I strongly believe that most context sensitive help solutions around today are lacking in context, which would be funny if it wasn’t so annoying.
We see various definitions out there in the public domain like…Context-sensitive Help provides information about the user interface of an application relative to the task a user performs. Which completely ignores the user’s real context, as it seems to mean that the only context is where the user is in the app!
Wikipedia states: “Context-sensitive is an adjective meaning “depending on context” or “depending on circumstances”. It may refer to: Context-sensitive grammar. Context-sensitive language. Context-sensitive help.” Which covers a lot more scenarios closer to the real world.
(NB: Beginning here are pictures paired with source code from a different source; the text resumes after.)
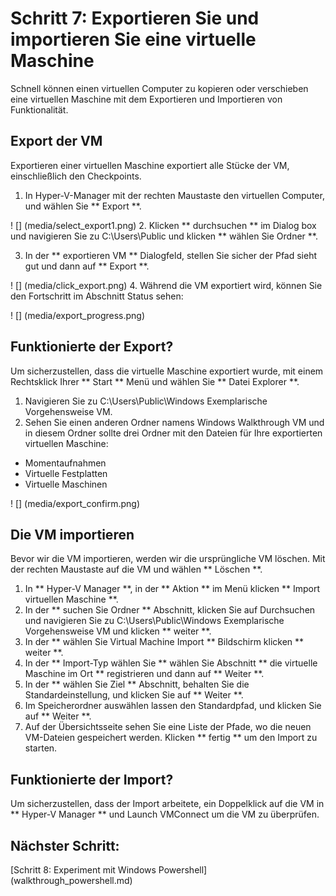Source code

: ﻿# Schritt 7: Exportieren Sie und importieren Sie eine virtuelle Maschine 

Schnell können einen virtuellen Computer zu kopieren oder verschieben eine virtuellen Maschine mit dem Exportieren und Importieren von Funktionalität.

## Export der VM 

Exportieren einer virtuellen Maschine exportiert alle Stücke der VM, einschließlich den Checkpoints.

1. In Hyper-V-Manager mit der rechten Maustaste den virtuellen Computer, und wählen Sie ** Export **.

  ! [] (media/select_export1.png)
2. Klicken ** durchsuchen ** im Dialog box und navigieren Sie zu C:\Users\Public und klicken ** wählen Sie Ordner **. 

3. In der ** exportieren VM ** Dialogfeld, stellen Sie sicher der Pfad sieht gut und dann auf ** Export **.

  ! [] (media/click_export.png)
4. Während die VM exportiert wird, können Sie den Fortschritt im Abschnitt Status sehen:

  ! [] (media/export_progress.png) 

## Funktionierte der Export? 

Um sicherzustellen, dass die virtuelle Maschine exportiert wurde, mit einem Rechtsklick Ihrer ** Start ** Menü und wählen Sie ** Datei Explorer **.
1. Navigieren Sie zu C:\Users\Public\Windows Exemplarische Vorgehensweise VM.
2. Sehen Sie einen anderen Ordner namens Windows Walkthrough VM und in diesem Ordner sollte drei Ordner mit den Dateien für Ihre exportierten virtuellen Maschine:
 - Momentaufnahmen
 - Virtuelle Festplatten
 - Virtuelle Maschinen 
 
  ! [] (media/export_confirm.png)

## Die VM importieren 

Bevor wir die VM importieren, werden wir die ursprüngliche VM löschen. Mit der rechten Maustaste auf die VM und wählen ** Löschen **. 
1. In ** Hyper-V Manager **, in der ** Aktion ** im Menü klicken ** Import virtuellen Maschine **.
2. In der ** suchen Sie Ordner ** Abschnitt, klicken Sie auf Durchsuchen und navigieren Sie zu C:\Users\Public\Windows Exemplarische Vorgehensweise VM und klicken ** weiter **.
3. In der ** wählen Sie Virtual Machine Import ** Bildschirm klicken ** weiter **.
4. In der ** Import-Typ wählen Sie ** wählen Sie Abschnitt ** die virtuelle Maschine im Ort ** registrieren und dann auf ** Weiter **. 
6. In der ** wählen Sie Ziel ** Abschnitt, behalten Sie die Standardeinstellung, und klicken Sie auf ** Weiter **.
7. Im Speicherordner auswählen lassen den Standardpfad, und klicken Sie auf ** Weiter **.
8. Auf der Übersichtsseite sehen Sie eine Liste der Pfade, wo die neuen VM-Dateien gespeichert werden. Klicken ** fertig ** um den Import zu starten.


## Funktionierte der Import? 

Um sicherzustellen, dass der Import arbeitete, ein Doppelklick auf die VM in ** Hyper-V Manager ** und Launch VMConnect um die VM zu überprüfen. 

## Nächster Schritt: 
[Schritt 8: Experiment mit Windows Powershell] (walkthrough_powershell.md)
So when we think about all of the above variations…to get true context sensitive help we really need to consider the following:
- Who is the person and what is their Role?
- How experienced are they?
- How do they like to digest information (Video, text, be shown something or listen for example)
- What is their preferred language?
- What area of the application are they currently in?
- We need to know where they need help and the data from the current record they are looking at should also provide context.
- What content they are engaging with and if it was useful!
- Is the person happy? Did they get what they needed, when they needed it?
All of these questions relate to the user as the focus of context, the context in this case being the user’s experience, preferences, learning style, their actions, their history, their behaviour and any issues they may be having.
So without this depth of knowledge, context sensitive help that only addresses some of these elements or provides just field or application level help are barely any use and offer very limited value to your business or your users.